» Directions:
Beginning with the first line, please repeat the entries exactly and end on the line that contains "If this variable".

___ Listed entries ___

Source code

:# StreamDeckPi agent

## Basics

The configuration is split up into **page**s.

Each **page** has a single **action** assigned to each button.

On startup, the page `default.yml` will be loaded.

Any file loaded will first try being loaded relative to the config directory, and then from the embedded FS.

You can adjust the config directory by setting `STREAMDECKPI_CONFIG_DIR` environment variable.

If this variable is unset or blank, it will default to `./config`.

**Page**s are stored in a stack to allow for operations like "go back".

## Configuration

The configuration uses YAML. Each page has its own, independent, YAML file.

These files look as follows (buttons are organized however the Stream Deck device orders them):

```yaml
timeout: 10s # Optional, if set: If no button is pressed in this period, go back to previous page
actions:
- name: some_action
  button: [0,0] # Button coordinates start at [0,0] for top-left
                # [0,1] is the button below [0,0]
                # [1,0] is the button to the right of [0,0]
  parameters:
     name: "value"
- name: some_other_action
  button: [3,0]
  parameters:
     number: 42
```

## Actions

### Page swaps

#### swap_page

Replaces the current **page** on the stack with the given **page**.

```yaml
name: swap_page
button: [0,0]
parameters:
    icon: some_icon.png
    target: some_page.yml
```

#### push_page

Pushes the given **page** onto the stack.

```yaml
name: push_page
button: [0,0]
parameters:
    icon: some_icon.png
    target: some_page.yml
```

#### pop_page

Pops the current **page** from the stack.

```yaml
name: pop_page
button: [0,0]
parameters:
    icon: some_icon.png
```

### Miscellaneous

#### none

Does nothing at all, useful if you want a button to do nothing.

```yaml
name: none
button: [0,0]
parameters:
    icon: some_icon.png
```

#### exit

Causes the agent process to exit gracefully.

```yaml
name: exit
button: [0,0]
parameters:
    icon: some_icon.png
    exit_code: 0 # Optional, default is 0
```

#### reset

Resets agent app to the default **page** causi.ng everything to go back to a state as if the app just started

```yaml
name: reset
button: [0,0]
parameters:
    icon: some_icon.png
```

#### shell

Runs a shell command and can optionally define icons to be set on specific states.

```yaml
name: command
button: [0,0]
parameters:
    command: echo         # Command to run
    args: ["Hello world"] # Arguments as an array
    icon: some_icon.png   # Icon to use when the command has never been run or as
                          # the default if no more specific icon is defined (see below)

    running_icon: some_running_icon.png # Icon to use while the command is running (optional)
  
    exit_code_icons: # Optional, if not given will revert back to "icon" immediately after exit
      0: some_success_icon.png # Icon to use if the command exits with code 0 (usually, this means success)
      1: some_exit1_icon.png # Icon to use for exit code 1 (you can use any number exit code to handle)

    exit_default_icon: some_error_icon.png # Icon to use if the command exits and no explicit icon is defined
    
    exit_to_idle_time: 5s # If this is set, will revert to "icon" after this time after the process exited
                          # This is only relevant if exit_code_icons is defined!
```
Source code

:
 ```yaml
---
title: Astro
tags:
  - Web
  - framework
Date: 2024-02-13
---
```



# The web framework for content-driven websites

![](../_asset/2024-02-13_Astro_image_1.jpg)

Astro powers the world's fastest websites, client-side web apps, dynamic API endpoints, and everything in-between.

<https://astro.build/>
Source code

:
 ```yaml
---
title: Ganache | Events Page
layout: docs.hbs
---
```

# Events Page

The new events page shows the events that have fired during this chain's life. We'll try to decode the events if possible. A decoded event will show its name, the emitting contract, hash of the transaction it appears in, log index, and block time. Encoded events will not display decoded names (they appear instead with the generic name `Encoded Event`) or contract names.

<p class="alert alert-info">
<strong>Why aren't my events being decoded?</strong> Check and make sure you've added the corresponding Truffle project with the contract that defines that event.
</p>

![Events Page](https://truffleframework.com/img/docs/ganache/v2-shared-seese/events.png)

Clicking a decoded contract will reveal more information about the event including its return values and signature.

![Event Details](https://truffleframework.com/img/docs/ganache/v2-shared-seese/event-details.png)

___

» Answer section:
Source code

:# StreamDeckPi agent

## Basics

The configuration is split up into **page**s.

Each **page** has a single **action** assigned to each button.

On startup, the page `default.yml` will be loaded.

Any file loaded will first try being loaded relative to the config directory, and then from the embedded FS.

You can adjust the config directory by setting `STREAMDECKPI_CONFIG_DIR` environment variable.

If this variable is unset or blank, it will default to `./config`.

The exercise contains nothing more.